[Input records — start]
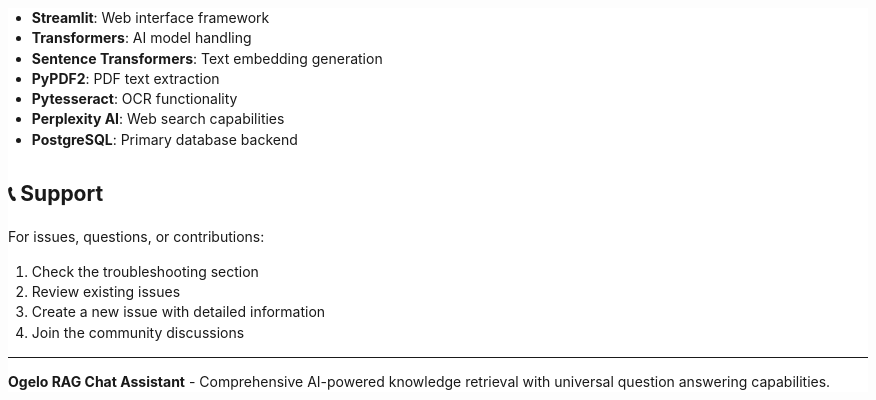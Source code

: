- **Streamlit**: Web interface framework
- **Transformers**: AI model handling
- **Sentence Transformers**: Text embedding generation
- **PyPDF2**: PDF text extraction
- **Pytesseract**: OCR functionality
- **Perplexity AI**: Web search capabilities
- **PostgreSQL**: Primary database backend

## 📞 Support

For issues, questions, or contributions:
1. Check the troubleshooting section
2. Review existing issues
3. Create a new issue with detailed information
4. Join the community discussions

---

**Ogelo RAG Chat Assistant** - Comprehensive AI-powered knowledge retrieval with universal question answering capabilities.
[Input records — finish]
[Input records — start]
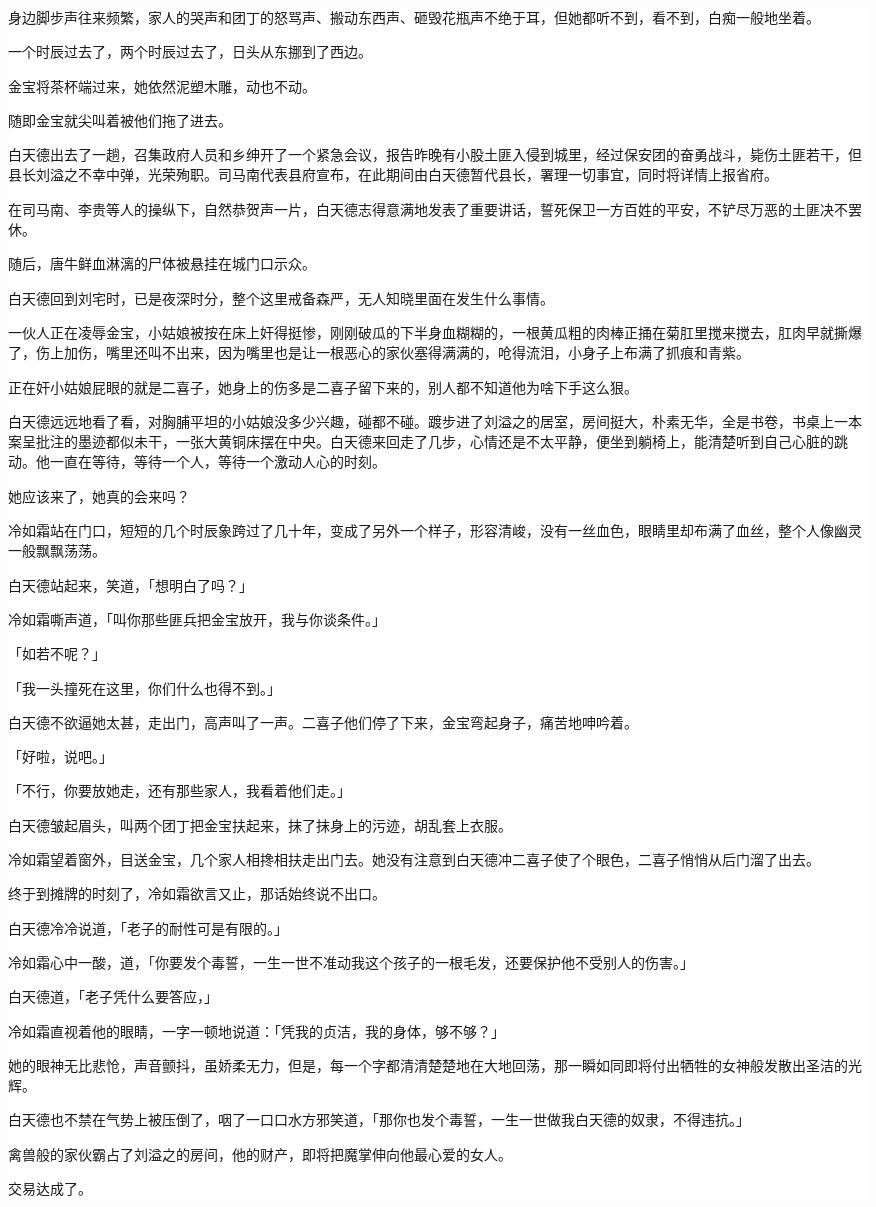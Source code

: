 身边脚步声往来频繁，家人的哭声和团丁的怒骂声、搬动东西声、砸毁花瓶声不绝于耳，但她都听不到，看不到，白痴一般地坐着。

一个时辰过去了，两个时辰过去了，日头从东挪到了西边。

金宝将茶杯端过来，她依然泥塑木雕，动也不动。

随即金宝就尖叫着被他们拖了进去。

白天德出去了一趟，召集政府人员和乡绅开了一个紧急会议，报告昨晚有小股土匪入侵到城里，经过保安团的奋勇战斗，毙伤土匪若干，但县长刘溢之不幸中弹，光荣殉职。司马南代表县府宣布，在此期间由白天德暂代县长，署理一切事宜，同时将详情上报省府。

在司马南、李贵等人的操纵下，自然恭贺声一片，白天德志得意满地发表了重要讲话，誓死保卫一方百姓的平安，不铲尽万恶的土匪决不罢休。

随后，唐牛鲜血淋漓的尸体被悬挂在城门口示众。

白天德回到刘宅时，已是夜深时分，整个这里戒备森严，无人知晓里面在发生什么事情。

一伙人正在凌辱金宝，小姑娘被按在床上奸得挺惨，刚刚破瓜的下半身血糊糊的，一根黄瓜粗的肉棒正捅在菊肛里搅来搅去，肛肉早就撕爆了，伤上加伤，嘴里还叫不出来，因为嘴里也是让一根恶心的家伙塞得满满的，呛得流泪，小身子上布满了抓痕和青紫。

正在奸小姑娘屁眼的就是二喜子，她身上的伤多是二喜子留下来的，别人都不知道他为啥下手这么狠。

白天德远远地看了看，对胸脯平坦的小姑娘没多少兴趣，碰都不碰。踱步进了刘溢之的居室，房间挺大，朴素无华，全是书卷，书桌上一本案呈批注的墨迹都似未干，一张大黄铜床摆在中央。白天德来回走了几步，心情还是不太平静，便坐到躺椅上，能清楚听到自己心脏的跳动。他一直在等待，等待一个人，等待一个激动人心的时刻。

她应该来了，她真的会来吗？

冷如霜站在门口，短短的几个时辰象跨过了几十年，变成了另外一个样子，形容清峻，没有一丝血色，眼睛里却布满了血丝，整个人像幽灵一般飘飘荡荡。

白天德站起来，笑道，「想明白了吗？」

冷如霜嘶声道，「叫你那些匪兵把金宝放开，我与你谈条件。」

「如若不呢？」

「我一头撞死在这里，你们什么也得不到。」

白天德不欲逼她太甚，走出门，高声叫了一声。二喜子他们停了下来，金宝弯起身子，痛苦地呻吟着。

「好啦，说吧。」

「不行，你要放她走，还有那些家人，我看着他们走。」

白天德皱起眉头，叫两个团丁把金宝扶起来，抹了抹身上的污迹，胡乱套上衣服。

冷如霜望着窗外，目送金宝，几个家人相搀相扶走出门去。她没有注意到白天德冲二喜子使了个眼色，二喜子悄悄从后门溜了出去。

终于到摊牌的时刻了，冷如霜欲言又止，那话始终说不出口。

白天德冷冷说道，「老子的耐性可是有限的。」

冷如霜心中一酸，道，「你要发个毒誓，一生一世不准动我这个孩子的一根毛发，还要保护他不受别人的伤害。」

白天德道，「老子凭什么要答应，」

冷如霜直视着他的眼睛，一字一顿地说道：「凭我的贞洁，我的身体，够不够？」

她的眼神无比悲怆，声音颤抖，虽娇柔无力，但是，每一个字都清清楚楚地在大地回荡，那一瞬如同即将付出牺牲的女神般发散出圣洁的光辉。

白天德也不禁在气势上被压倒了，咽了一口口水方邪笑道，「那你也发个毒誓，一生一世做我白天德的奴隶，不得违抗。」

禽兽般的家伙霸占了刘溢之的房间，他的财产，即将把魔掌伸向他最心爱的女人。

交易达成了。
[Input records — finish]
[Input records — start]
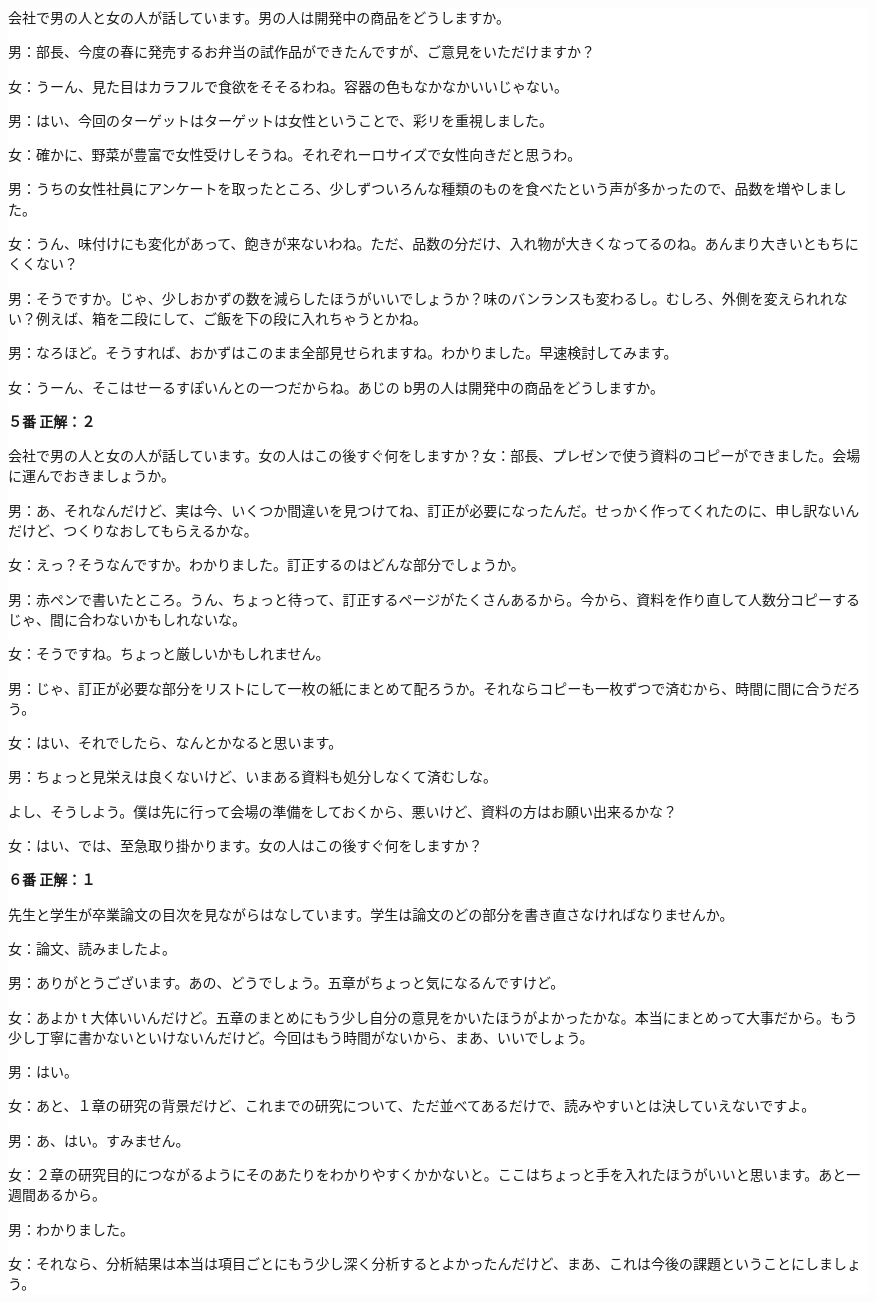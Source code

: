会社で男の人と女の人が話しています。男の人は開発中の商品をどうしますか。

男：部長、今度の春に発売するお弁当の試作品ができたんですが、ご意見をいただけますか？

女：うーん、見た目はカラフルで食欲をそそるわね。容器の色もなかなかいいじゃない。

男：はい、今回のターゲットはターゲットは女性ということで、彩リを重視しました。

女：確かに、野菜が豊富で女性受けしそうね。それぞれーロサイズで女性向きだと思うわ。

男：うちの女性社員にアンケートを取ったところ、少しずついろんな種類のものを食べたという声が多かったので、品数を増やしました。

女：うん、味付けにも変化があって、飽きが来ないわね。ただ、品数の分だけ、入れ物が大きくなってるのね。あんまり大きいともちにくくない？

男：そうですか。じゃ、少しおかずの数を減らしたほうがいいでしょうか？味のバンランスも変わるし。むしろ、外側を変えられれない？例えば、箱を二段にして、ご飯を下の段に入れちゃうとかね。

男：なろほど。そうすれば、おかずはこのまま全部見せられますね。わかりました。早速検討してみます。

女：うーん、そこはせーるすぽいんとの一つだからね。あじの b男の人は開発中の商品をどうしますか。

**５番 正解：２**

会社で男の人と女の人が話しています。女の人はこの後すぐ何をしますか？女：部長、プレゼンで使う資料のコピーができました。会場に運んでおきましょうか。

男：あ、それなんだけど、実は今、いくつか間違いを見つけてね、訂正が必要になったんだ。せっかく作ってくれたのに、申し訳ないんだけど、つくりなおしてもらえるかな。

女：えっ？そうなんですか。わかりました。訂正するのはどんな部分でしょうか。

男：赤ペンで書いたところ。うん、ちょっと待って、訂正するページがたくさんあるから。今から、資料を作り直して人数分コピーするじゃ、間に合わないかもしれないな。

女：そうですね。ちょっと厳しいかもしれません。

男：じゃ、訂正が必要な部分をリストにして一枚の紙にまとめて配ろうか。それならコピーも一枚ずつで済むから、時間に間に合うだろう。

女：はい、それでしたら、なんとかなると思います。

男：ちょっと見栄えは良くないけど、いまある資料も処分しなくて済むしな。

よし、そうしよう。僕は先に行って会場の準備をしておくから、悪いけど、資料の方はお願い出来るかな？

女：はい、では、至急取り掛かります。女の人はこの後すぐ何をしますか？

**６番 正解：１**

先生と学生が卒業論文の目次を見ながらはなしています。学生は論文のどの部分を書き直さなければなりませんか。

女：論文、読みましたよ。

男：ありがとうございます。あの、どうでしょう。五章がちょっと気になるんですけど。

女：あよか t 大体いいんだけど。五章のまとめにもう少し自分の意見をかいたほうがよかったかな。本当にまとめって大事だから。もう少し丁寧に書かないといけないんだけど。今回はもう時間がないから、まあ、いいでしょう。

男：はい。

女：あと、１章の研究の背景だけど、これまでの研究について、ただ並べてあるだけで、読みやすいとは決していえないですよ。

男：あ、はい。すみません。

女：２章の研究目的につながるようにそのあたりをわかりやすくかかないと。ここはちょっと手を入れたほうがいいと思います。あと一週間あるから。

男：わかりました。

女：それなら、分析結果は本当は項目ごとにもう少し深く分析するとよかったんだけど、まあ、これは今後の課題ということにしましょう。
[Input records — finish]
All lines above between those holding "- **Pytesseract**: OCR functionality" and "question answering capabilities.", inclusive, must be set down unchanged, and no other line may be included.

- **Pytesseract**: OCR functionality
- **Perplexity AI**: Web search capabilities
- **PostgreSQL**: Primary database backend

## 📞 Support

For issues, questions, or contributions:
1. Check the troubleshooting section
2. Review existing issues
3. Create a new issue with detailed information
4. Join the community discussions

---

**Ogelo RAG Chat Assistant** - Comprehensive AI-powered knowledge retrieval with universal question answering capabilities.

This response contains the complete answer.